The issue of other cultures' appropriative wearing of Native American war bonnets (Caucasians in particular) has recently experienced fresh attention in the wake of Canadian festival The Bass Coast Project banning the apparel from their event grounds for this year's festivities.

"For various reasons, Bass Coast Festival is banning feathered war bonnets, or anything resembling them, onsite. Our security team will be enforcing this policy," festival organisers wrote in a statement posted to Facebook recently.

"We understand why people are attracted to war bonnets. They have a magnificent aesthetic. But their spiritual, cultural and aesthetic significance cannot be separated.
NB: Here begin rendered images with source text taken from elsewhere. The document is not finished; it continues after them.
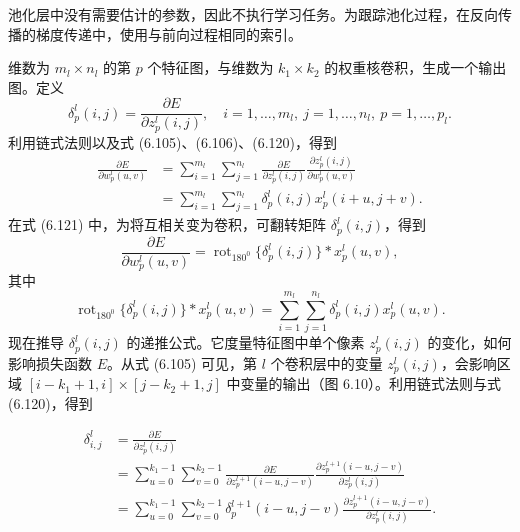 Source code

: 
池化层中没有需要估计的参数，因此不执行学习任务。为跟踪池化过程，在反向传播的梯度传递中，使用与前向过程相同的索引。


维数为 $m_l\times n_l$ 的第 $p$ 个特征图，与维数为 $k_1\times k_2$ 的权重核卷积，生成一个输出图。定义
\begin{equation}
\delta_p^l(i,j)=\frac{\partial E}{\partial z_p^l(i,j)},\quad i=1,\ldots,m_l,\ j=1,\ldots,n_l,\ p=1,\ldots,p_l.
\tag{6.120}
\end{equation}
利用链式法则以及式 (6.105)、(6.106)、(6.120)，得到
\begin{equation}
\begin{aligned}
\frac{\partial E}{\partial w_p^l(u,v)}&=\sum_{i=1}^{m_l}\sum_{j=1}^{n_l}\frac{\partial E}{\partial z_p^l(i,j)}\frac{\partial z_p^l(i,j)}{\partial w_p^l(u,v)}\\
&=\sum_{i=1}^{m_l}\sum_{j=1}^{n_l}\delta_p^l(i,j)x_p^l(i+u,j+v).
\end{aligned}\tag{6.121}
\end{equation}
在式 (6.121) 中，为将互相关变为卷积，可翻转矩阵 $\delta_p^l(i,j)$，得到
\begin{equation}
\frac{\partial E}{\partial w_p^l(u,v)}=\operatorname{rot}_{180^0}\{\delta_p^l(i,j)\}*x_p^l(u,v),
\tag{6.122}
\end{equation}
其中
\[
\operatorname{rot}_{180^0}\{\delta_p^l(i,j)\}*x_p^l(u,v)=\sum_{i=1}^{m_l}\sum_{j=1}^{n_l}\delta_p^l(i,j)x_p^l(u,v).
\]
现在推导 $\delta_p^l(i,j)$ 的递推公式。它度量特征图中单个像素 $z_p^l(i,j)$ 的变化，如何影响损失函数 $E$。从式 (6.105) 可见，第 $l$ 个卷积层中的变量 $z_p^l(i,j)$，会影响区域 $[i-k_1+1,i]\times[j-k_2+1,j]$ 中变量的输出（图 6.10）。利用链式法则与式 (6.120)，得到

\begin{equation}
\begin{aligned}
\delta_{i,j}^l&=\frac{\partial E}{\partial z_p^l(i,j)}\\
&=\sum_{u=0}^{k_1-1}\sum_{v=0}^{k_2-1}\frac{\partial E}{\partial z_p^{l+1}(i-u,j-v)}\frac{\partial z_p^{l+1}(i-u,j-v)}{\partial z_p^l(i,j)}\\
&=\sum_{u=0}^{k_1-1}\sum_{v=0}^{k_2-1}\delta_p^{l+1}(i-u,j-v)\frac{\partial z_p^{l+1}(i-u,j-v)}{\partial z_p^l(i,j)}.
\end{aligned}\tag{6.123}
\end{equation}
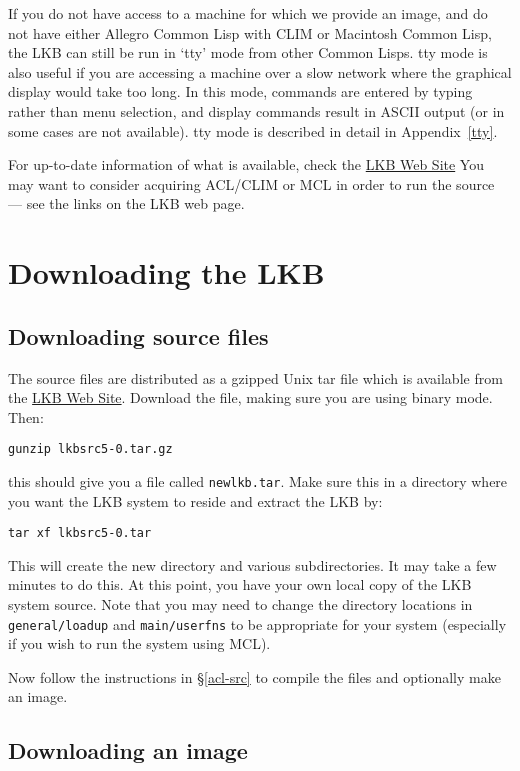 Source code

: \documentclass[12pt]{report}
\begin{document}
If you do not have access to a machine for which we provide an image,
and do not have either Allegro Common Lisp with CLIM or Macintosh Common
Lisp, the LKB can still be run in `tty' mode from other Common Lisps.
tty mode is also useful if you are accessing a machine over a slow network
where the graphical display would take too long.
In this mode, commands are entered by typing rather than menu selection,
and display commands result in ASCII output (or in some cases are
not available).
tty mode is described in detail in Appendix~\ref{tty}.

For up-to-date information of what is available, check the 
\href{http://www-csli.stanford.edu/~aac/lkb.html}{LKB Web Site}
You may want
to consider acquiring ACL/CLIM or MCL in order to run the source
--- see the links on the LKB web page.

\section{Downloading the LKB}
\label{down}

\subsection{Downloading source files}
\label{down-src}

The source files are distributed as a 
gzipped Unix tar file which is available from the
\href{http://www-csli.stanford.edu/~aac/lkb.html}{LKB Web Site}.
Download the file, making sure you are using binary mode.
Then:
\begin{verbatim}
gunzip lkbsrc5-0.tar.gz
\end{verbatim}
this should give you a file called {\tt newlkb.tar}.  
Make sure this in a directory where you want the LKB system to reside
and extract the LKB by:
\begin{verbatim}
tar xf lkbsrc5-0.tar
\end{verbatim}
This will create the new directory and various subdirectories.
It may take a few minutes to do this.  At this point, you have 
your own local copy of the LKB system source.  Note that
you may need to change the directory locations in {\tt general/loadup}
and {\tt main/userfns}
to be appropriate for your system
(especially if you wish to run the system using MCL).


Now follow the instructions in \S\ref{acl-src} to compile the
files and optionally
make an image. 


\subsection{Downloading an image}
\label{down-images}
\end{document}

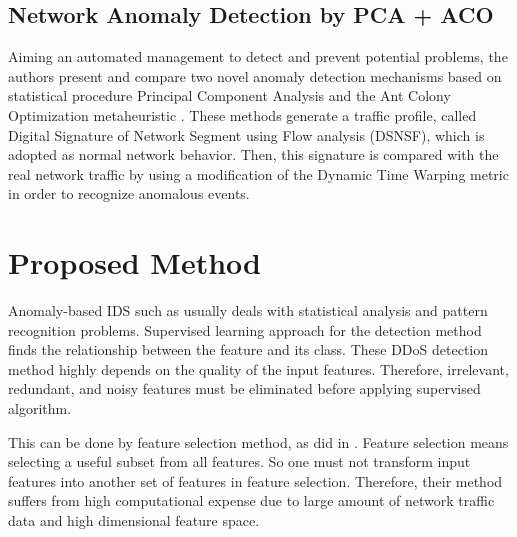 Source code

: \documentclass[a4paper]{article}
\begin{document}
%
%

\subsection{Network Anomaly Detection by PCA + ACO}
Aiming an automated management to detect and prevent potential problems, the authors present and compare two novel anomaly detection mechanisms based on statistical procedure Principal Component Analysis and the Ant Colony Optimization metaheuristic \cite{fernandes2016network}. These methods generate a traffic profile, called Digital Signature of Network Segment using Flow analysis (DSNSF), which is adopted as normal network behavior. Then, this signature is compared with the real network traffic by using a modification of the Dynamic Time Warping metric in order to recognize anomalous events. 
	
\section{Proposed Method}
Anomaly-based IDS such as \cite{thapngam2012ddos} usually deals with statistical analysis and pattern recognition problems. Supervised learning approach for the detection method finds the relationship between the feature and its class. These DDoS detection method highly depends on the quality of the input features. Therefore, irrelevant, redundant, and noisy features must be eliminated before applying supervised algorithm. 

This can be done by feature selection method, as did in \cite{aghdam2016feature}. Feature selection means selecting a useful subset from all features. So one must not transform input features into another set of features  in feature selection. Therefore, their method suffers from high computational expense due to large amount of network traffic data and high dimensional feature space.

\end{document}

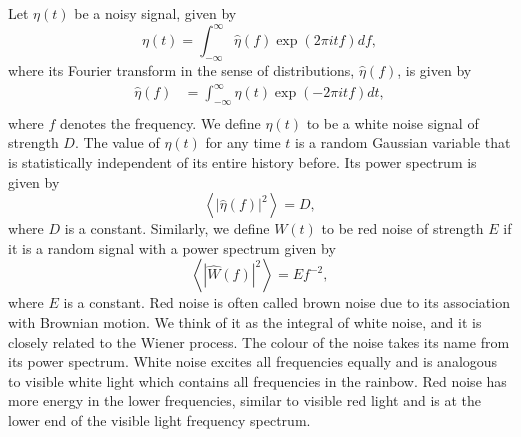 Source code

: Let $\eta(t)$ be a noisy signal, given by
\begin{equation}
    \eta(t) = \int_{-\infty}^\infty \hat{\eta}(f)\exp(2\pi i t f) df,
\end{equation}
where its Fourier transform in the sense of distributions, $\hat{\eta}(f)$, is given by
\begin{equation}
    \begin{aligned}
    \hat{\eta}(f) &= \int_{-\infty}^\infty \eta(t)\exp(-2\pi i t f) dt, \\
    \end{aligned}
\end{equation}
where $f$ denotes the frequency. We define $\eta(t)$ to be a white noise signal of strength $D$. The value of $\eta(t)$ for any time $t$ is a random Gaussian variable that is statistically independent of its entire history before. Its power spectrum is given by
\begin{equation}
    \left\langle|\hat{\eta}(f)|^2\right\rangle = D,
\end{equation}
where $D$ is a constant.
Similarly, we define $W(t)$ to be red noise of strength $E$ if it is a random signal with a power spectrum given by
\begin{equation}
    \left\langle|\hat{W}(f)|^2\right\rangle = E f^{-2},
\end{equation}
where $E$ is a constant. Red noise is often called brown noise due to its association with Brownian motion. We think of it as the integral of white noise, and it is closely related to the Wiener process. The colour of the noise takes its name from its power spectrum. White noise excites all frequencies equally and is analogous to visible white light which contains all frequencies in the rainbow. Red noise has more energy in the lower frequencies, similar to visible red light and is at the lower end of the visible light frequency spectrum.

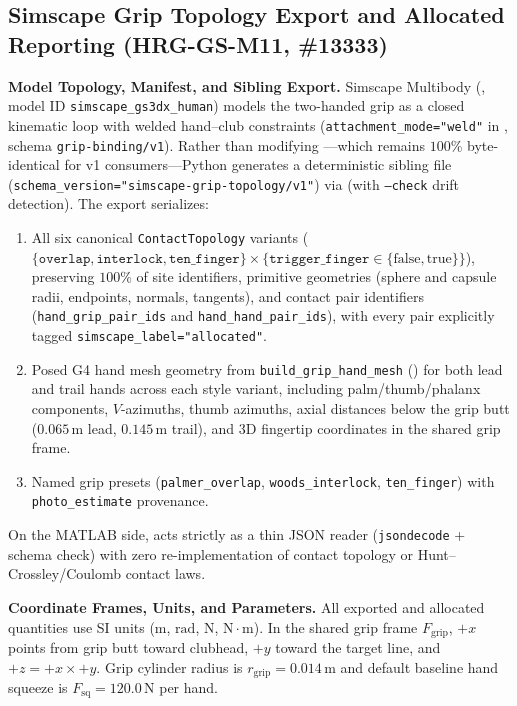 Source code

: \documentclass[11pt,a4paper]{article}
\begin{document}
\subsection{Simscape Grip Topology Export and Allocated Reporting (HRG-GS-M11, \#13333)}
\textbf{Model Topology, Manifest, and Sibling Export.}
Simscape Multibody (, model ID \texttt{simscape\_gs3dx\_human}) models the two-handed grip as a closed kinematic loop with welded hand--club constraints (\texttt{attachment\_mode="weld"} in , schema \texttt{grip-binding/v1}). Rather than modifying ---which remains $100\%$ byte-identical for v1 consumers---Python generates a deterministic sibling file  (\texttt{schema\_version="simscape-grip-topology/v1"}) via  (with \texttt{--check} drift detection). The export serializes:
\begin{enumerate}[leftmargin=*,noitemsep]
\item All six canonical \texttt{ContactTopology} variants ($\{\texttt{overlap}, \texttt{interlock}, \texttt{ten\_finger}\} \times \{\texttt{trigger\_finger} \in \{\text{false}, \text{true}\}\}$), preserving $100\%$ of site identifiers, primitive geometries (sphere and capsule radii, endpoints, normals, tangents), and contact pair identifiers (\texttt{hand\_grip\_pair\_ids} and \texttt{hand\_hand\_pair\_ids}), with every pair explicitly tagged \texttt{simscape\_label="allocated"}.
\item Posed G4 hand mesh geometry from \texttt{build\_grip\_hand\_mesh} () for both lead and trail hands across each style variant, including palm/thumb/phalanx components, $V$-azimuths, thumb azimuths, axial distances below the grip butt ($0.065$\,m lead, $0.145$\,m trail), and 3D fingertip coordinates in the shared grip frame.
\item Named grip presets (\texttt{palmer\_overlap}, \texttt{woods\_interlock}, \texttt{ten\_finger}) with \texttt{photo\_estimate} provenance.
\end{enumerate}
On the MATLAB side,  acts strictly as a thin JSON reader (\texttt{jsondecode} + schema check) with zero re-implementation of contact topology or Hunt--Crossley/Coulomb contact laws.

\textbf{Coordinate Frames, Units, and Parameters.}
All exported and allocated quantities use SI units ($\mathrm{m}$, $\mathrm{rad}$, $\mathrm{N}$, $\mathrm{N\cdot m}$). In the shared grip frame $F_{\mathrm{grip}}$, $+x$ points from grip butt toward clubhead, $+y$ toward the target line, and $+z = +x \times +y$. Grip cylinder radius is $r_{\mathrm{grip}} = 0.014$\,m and default baseline hand squeeze is $F_{\mathrm{sq}} = 120.0$\,N per hand.
\end{document}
"Bass Coast Festival takes place on indigenous land and we respect the dignity of aboriginal people. We have consulted with aboriginal people in British Columbia on this issue and we feel our policy aligns with their views and wishes regarding the subject. Their opinion is what matters to us."

Their opinion should be what matters to you, too. This isn't some Ricky Gervais pot-stirring bullshit where you can glibly say "Offence is never given, always taken!" and then plug your stupid TV show, refusing to ever make any kind of effort to not be such an incorrigible prat to other people in future. This isn't, as one erudite commenter on triple j host Zan Rowe's Instagram-based criticism of the practice claimed, "a costume". And the problem truly is one that is steeped in ignorance, and totally within our power to change.

As Bass Coast Festival pointed out, war bonnets are aesthetically magnificent creations. They are absolutely a sight to behold, but a white person wearing one is not the same as trying your hand at the didgeridoo (in an endorsed setting) or wearing a kimono at a Japanese bath house. War bonnets are spiritually and culturally significant items, largely used for ceremonial purposes now but traditionally bestowed for acts of bravery and honour in times of war.

You wouldn't go to Future, for example, dressed up (in a kitsch manner, no less) in traditional Indigenous Australian battle garb, and we have even less right to do it to native people in other countries who have also suffered unimaginable oppression at the hands of our distant pale-skinned relatives. Imagine how you'd feel if a neo-Nazi rocked up to a party wearing your grandfather's World War II medals, and you might be starting to formulate an idea of why this is such a problematic practice.

Before anyone claims overblown political correctness and people being offended for the sake of it (because there were a few of you in Zan's thread), you should know that this issue has been widely documented and spoken about by several Native American people and communities, and it is their feelings — not mine, and certainly not yours — that matter in this issue, regardless of how far away they might live.

If an entire group of people is saying, "hey, dudes, that's really not so cool, on account of the historically genocidal relationship our cultures have shared and your consequently flippant adoration of our highly restricted symbolic items of clothing and all," it's not our place to suddenly cry discrimination and that we're being left out of all the fun (which we love to do, let's be real — I saw one comment that intimated that any white person who didn't get upset when White Chicks was released had no right to be speaking out against war bonnets, an argument with which I don't even know where to begin).

As a side note, the very practice of continuing to treat other cultures as "exotic", in that Contiki Tour sense of the word, is dehumanising as hell, reducing fellow human beings to little more than fascinating exhibits in our own planet-sized zoo,and probably goes a long way towards explaining why our contented ambivalence towards other people's customs permeates so forcefully to this day.

Nobody's saying that we shouldn't be able to maintain a sense of open-mindedness as we move towards a greater state of global cultural integration, and make a better effort — all of us — to understand where the line falls between harmless homage and outright appropriation. Pop on a poncho; wear a beret; exercise your culturally acceptable, highly fashionable desires to your heart's content — just accept that, after the past few hundred years, if a culture asks us reasonably not to do something, it's only decent that we do our best to comply with their wishes.